Institutionalization of Children with Disabilities in Croatia: Social Workers' Perspectives

Background & Purpose: It is a widely accepted international proposition that the family represents the optimal environment for children, fostering the development of affection, positive interactions and stimulating conditions for child development (e.g., Bowlby, 2010). Despite this recognition, many children with disabilities (CwDs) reside not with their families, but in institutional settings (UNICEF, 2015). While an international movement toward deinstitutionalization has gained momentum in recent decades, rates of institutionalization of children have remained stagnant in certain regions such as Eastern Europe and have trended upward within particular nations, including Croatia (Browne & Chou, 2015). Understanding decisional processes leading up to institutionalization is instrumental to the goal of ensuring CwDs have every opportunity to remain with their families. Often in Croatia, social workers are directly involved in decision making around institutionalization as brokers of social services and supports that families are entitled to access according to international law (United Nations General Assembly, 2007). For this reason, social workers’ perspectives are particularly relevant as governments attempt to implement socially just and culturally sensitive policies to support children and families. The current study aims to advance understanding of social workers’ perceptions of the circumstances necessitating and preventing the placement of children with disabilities in institutions.

Methods: This retrospective study employed one focus group (n=7) and many semi-structured individual interviews (n=12), informed through an ecological framework (Bronfenbrenner, 1970), to gain insights into social workers’ perceptions around institutionalization of CwDs. Participants included social work professionals from six regions in Croatia (urban and rural) who possessed experience and continued to be engaged in in service provision to CwDs (ages birth to 18) and their families. All research participants were female and their professional experience ranged from 1-25 years (M=19.7 years). Thematic analyses of the transcripts were conducted by three researchers, employing multiple methods of triangulation to increase interpretational rigor. 
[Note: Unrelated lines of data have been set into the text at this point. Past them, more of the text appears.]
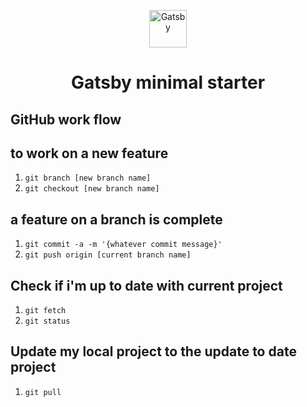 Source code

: <p align="center">
  <a href="https://www.gatsbyjs.com/?utm_source=starter&utm_medium=readme&utm_campaign=minimal-starter">
    <img alt="Gatsby" src="https://www.gatsbyjs.com/Gatsby-Monogram.svg" width="60" />
  </a>
</p>
<h1 align="center">
  Gatsby minimal starter
</h1>

## GitHub work flow


## to work on a new feature
1. ```git branch [new branch name]```
2. ```git checkout [new branch name]```
## a feature on a branch is complete
1. ```git commit -a -m '{whatever commit message}'```
2. ```git push origin [current branch name]```
## Check if i'm up to date with current project
1. ```git fetch```
2. ```git status```

## Update my local project to the update to date project
1. ```git pull```

## 
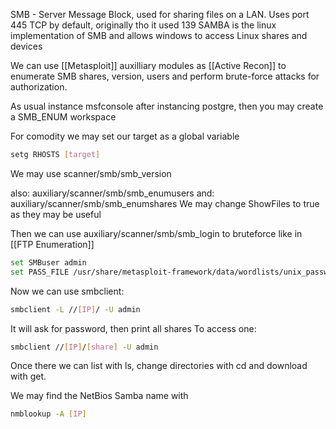 
SMB - Server Message Block, used for sharing files on a LAN.
Uses port 445 TCP by default, originally tho it used 139
SAMBA is the linux implementation of SMB and allows windows to access Linux shares and devices

We can use [[Metasploit]] auxilliary modules as [[Active Recon]] to enumerate SMB shares, version, users and perform brute-force attacks for authorization.

As usual instance msfconsole after instancing postgre, then you may create a SMB_ENUM workspace

For comodity we may set our target as a global variable

``` bash
setg RHOSTS [target]
```

We may use scanner/smb/smb_version

also: auxiliary/scanner/smb/smb_enumusers
and: auxiliary/scanner/smb/smb_enumshares
We may change ShowFiles to true as they may be useful

Then we can use auxiliary/scanner/smb/smb_login to bruteforce like in [[FTP Enumeration]]

``` bash
set SMBuser admin
set PASS_FILE /usr/share/metasploit-framework/data/wordlists/unix_passwords
```

Now we can use smbclient:

``` bash
smbclient -L //[IP]/ -U admin
```

It will ask for password, then print all shares
To access one:

``` bash
smbclient //[IP]/[share] -U admin
```

Once there we can list with ls, change directories with cd and download with get.

We may find the NetBios Samba name with

``` bash
nmblookup -A [IP]
```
Findings: Participants reported that institutionalization of children with disabilities resulted from circumstances involving parents, children and families, as well as from inadequate alternative child welfare services. According to participants, the purpose of institutionalizing children with disabilities was to (1) meet the medical and educational needs of children and (2) extend services that enhance disability-specific caregiver competencies among parents of children with disabilities. Conversely, circumstances preventing institutionalization of children involved availability and expansion of alternative welfare services for children with disabilities, social welfare rights, implementation of legal instruments for family protection, and reform of the child welfare system.

Conclusion: In effort to prevent separation of children with disabilities from their families, results suggest a need for continued monitoring of deinstitutionalization of children with disabilities, alongside increased availability, accessibility, and quality of childcare and family support services.  Future research must consider the accounts of both parents and children to understand how services, supports and interventions can be better tailored to address the needs of families engaged with social service providers – ultimately, reducing the number of CwDs placed in institutional settings.